Date of this Version
NORSEC 1 (March 26, 2002)
A product of the North Atlantic Biocultural Organization (NABO) Research Cooperative
During rescue excavations in downtown Reykjavík in 1999 nearly 100 kg of well-preserved animal bone was recovered in investigations at Tjarnargata 3 C by Fornleifastofnun Islands (FSÍ) directed by Mjöll Snaesdóttir. This bone collection (or archaeofauna) was largely sieved (4 mm and 1 mm mesh wet screen) and represents one of the largest archaeofauna recovered from Iceland to date. Analysis was carried out at City University of New York’s Northern Science & Education Center’s two zooarchaeology laboratories at Brooklyn College and Hunter College in 2000-01. The analyzed bone materials were returned for long term curation at the National Museum of Iceland in January 2002.
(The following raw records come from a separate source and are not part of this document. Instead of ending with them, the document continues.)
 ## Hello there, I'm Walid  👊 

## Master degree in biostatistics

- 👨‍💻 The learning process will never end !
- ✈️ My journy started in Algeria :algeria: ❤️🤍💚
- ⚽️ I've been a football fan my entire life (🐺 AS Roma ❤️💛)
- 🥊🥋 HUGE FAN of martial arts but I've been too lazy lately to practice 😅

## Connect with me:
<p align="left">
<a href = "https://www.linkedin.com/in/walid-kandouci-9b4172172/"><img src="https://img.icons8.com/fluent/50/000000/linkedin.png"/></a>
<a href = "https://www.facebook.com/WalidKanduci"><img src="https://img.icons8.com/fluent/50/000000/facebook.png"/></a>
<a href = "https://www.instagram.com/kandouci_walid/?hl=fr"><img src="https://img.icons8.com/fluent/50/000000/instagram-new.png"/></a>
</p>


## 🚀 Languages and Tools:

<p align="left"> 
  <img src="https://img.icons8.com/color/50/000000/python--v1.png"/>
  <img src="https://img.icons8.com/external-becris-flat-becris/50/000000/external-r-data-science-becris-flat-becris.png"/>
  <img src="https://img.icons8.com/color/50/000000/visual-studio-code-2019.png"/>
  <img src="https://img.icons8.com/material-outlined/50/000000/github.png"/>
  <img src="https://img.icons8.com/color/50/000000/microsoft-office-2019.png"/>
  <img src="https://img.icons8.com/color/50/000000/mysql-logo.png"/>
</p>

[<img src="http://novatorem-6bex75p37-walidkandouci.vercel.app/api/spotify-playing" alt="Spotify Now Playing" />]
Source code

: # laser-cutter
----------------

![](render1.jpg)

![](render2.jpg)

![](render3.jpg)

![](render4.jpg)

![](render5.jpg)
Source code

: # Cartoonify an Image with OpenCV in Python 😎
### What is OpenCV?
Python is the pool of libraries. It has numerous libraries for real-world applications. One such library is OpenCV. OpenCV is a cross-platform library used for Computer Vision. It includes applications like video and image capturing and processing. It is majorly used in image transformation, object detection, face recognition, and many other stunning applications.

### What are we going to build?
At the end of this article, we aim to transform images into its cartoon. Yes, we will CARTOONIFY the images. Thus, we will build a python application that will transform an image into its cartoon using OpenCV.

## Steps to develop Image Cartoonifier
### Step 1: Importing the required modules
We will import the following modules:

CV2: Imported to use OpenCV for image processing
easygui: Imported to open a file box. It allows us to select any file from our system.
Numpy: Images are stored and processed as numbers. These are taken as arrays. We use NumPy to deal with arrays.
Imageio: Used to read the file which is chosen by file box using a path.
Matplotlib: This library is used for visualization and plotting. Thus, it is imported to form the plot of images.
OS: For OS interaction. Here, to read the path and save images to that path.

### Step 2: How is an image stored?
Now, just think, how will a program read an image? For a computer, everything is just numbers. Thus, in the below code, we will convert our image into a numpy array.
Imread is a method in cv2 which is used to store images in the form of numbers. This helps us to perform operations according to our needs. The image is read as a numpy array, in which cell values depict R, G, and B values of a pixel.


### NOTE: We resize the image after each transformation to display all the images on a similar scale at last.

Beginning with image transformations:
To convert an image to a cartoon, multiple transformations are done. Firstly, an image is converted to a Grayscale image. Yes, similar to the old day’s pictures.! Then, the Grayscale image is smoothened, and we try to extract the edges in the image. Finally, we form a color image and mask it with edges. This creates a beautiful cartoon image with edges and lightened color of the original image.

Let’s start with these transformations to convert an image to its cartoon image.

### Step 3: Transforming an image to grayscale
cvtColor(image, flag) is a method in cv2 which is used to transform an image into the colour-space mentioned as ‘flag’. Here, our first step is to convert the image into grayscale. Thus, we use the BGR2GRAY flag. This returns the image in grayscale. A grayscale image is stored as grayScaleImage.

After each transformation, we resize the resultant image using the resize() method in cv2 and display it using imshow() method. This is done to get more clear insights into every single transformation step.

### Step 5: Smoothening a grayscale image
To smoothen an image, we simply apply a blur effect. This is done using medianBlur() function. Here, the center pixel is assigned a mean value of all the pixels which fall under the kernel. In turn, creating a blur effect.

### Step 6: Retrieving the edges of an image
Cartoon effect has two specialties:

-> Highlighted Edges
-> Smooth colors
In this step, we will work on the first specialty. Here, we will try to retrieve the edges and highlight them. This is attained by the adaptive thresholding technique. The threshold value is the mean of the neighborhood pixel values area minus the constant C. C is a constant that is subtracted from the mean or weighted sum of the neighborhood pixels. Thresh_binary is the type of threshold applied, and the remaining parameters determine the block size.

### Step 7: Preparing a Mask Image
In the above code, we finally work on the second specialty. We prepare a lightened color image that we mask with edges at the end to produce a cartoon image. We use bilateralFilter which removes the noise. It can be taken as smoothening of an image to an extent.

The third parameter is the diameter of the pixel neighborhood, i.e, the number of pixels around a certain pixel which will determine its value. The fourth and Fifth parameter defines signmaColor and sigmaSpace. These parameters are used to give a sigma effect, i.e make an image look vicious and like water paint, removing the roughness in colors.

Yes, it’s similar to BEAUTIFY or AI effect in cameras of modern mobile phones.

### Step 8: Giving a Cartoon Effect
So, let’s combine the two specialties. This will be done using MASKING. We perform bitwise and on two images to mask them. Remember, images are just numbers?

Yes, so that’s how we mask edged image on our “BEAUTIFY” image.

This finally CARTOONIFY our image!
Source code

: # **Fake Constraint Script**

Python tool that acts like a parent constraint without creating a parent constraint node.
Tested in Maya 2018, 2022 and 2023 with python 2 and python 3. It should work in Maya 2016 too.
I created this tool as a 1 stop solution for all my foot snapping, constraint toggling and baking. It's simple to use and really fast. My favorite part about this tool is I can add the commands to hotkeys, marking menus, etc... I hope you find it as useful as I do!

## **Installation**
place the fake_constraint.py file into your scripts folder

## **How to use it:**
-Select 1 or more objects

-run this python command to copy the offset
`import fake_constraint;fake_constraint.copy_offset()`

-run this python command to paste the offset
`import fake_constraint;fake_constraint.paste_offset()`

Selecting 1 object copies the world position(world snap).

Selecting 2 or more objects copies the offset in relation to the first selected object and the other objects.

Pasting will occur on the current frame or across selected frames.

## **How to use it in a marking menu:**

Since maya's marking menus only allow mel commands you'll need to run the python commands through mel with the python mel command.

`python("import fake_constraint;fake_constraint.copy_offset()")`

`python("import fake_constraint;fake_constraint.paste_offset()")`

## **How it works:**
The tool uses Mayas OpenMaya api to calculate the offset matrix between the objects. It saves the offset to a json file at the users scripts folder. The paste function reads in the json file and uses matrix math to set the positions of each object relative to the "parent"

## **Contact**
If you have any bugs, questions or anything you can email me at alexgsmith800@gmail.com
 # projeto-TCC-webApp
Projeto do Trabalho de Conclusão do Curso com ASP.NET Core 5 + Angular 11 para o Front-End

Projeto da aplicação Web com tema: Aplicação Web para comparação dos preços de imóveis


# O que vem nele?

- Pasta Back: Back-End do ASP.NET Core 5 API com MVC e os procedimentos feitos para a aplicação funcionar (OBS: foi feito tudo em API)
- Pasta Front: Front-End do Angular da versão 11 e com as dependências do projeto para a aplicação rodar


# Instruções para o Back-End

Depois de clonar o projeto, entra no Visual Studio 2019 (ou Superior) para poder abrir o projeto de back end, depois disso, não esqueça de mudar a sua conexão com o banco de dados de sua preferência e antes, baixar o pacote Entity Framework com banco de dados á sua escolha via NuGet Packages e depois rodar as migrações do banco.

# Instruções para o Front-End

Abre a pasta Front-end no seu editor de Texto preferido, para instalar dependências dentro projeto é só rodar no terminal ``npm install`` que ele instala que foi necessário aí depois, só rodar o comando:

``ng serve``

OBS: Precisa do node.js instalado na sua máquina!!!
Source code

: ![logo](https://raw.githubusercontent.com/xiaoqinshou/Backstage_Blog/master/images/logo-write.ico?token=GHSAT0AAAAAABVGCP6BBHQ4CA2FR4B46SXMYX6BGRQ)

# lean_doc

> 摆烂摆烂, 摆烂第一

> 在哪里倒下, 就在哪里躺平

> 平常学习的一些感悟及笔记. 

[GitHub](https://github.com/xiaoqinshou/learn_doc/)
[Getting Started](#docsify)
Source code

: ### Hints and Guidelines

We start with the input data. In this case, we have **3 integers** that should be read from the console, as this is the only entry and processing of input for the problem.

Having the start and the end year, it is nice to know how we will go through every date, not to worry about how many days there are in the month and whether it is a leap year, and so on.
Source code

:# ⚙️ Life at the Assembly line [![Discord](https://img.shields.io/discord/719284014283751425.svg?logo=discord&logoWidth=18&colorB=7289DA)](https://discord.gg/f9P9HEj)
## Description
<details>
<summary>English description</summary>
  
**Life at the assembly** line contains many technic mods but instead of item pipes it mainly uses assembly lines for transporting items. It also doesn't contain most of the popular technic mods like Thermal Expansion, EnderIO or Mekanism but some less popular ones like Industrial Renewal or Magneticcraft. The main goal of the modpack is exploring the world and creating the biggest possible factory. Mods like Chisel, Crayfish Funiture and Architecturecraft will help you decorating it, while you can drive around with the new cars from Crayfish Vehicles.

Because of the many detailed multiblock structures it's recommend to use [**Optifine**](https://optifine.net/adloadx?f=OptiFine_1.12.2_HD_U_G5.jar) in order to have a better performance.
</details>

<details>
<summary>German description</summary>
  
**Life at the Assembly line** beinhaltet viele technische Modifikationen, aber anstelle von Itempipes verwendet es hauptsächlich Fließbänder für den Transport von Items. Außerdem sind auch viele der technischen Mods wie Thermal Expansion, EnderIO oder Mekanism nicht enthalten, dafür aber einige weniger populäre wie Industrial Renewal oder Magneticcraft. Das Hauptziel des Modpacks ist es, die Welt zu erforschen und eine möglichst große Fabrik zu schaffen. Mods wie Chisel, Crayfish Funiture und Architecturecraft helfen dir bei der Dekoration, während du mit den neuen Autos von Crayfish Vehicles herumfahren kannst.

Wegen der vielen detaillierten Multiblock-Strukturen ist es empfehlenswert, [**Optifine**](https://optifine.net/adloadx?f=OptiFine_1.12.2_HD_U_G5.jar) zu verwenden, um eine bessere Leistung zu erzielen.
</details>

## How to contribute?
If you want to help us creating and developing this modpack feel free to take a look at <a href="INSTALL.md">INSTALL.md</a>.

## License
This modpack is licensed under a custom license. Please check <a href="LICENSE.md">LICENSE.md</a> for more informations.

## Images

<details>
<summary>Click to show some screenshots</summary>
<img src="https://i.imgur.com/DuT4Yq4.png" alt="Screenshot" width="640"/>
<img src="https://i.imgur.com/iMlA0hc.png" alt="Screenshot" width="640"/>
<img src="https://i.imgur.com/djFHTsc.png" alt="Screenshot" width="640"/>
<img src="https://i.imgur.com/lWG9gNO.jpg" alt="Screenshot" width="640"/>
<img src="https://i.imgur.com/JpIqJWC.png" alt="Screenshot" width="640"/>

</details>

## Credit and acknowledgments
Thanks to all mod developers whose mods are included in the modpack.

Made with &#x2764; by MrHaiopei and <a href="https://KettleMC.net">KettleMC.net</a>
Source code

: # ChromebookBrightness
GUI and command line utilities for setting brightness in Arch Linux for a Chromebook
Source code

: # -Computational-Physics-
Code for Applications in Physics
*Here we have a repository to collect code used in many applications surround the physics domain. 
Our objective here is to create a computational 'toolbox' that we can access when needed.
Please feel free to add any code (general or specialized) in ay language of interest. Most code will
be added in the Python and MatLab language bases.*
The Tjarnargata 3C collections derive from a widespread sheet midden deposit that post-dates an AD 1500 tephra, and probably represents refuse discarded by multiple households and local shops and factories. While the collection cannot be closely dated, the great majority of the bone collection probably derives from the 18th and early 19th centuries- a period of rapid urbanization of central Reykjavik. This collection thus differs from virtually all other previously studied Icelandic bone materials that derive from single farms and from the activities of one or two household units, and some of these differences are apparent in the condition of the recovered bone. The collection shows some distinctive urban characteristics, with clear indication of local butchery being significantly supplemented by meatrich joints presumably imported from nearby farms provisioning the growing city. The remains of some preserved hams almost certainly indicate trans-Atlantic shipment, and serve to illustrate the expanded dietary range of the urbanizing population. Other bone remains illustrate another side of early modern city life: rodent gnawed bones, remains of stray dogs, scavenging gulls and fulmars, and other elements of an unwanted commensual “urban fauna”. The collections also reflect the source of early Reykjavik’s prosperity, and are dominated by fish bones. These are nearly all cod, and the ratio of the skeletal elements present and the reconstructed live length strongly suggest intensive preserved fish preparation (probably for stockfish) was a major activity in the locality.
This well preserved and carefully excavated archaeofauna thus sheds light on an important period in the development of modern Reykjavik, and represents a unique urban collection for Iceland. We recommend that any additional excavations in the town center area attempt to recover more bone material, especially from closely datable contexts.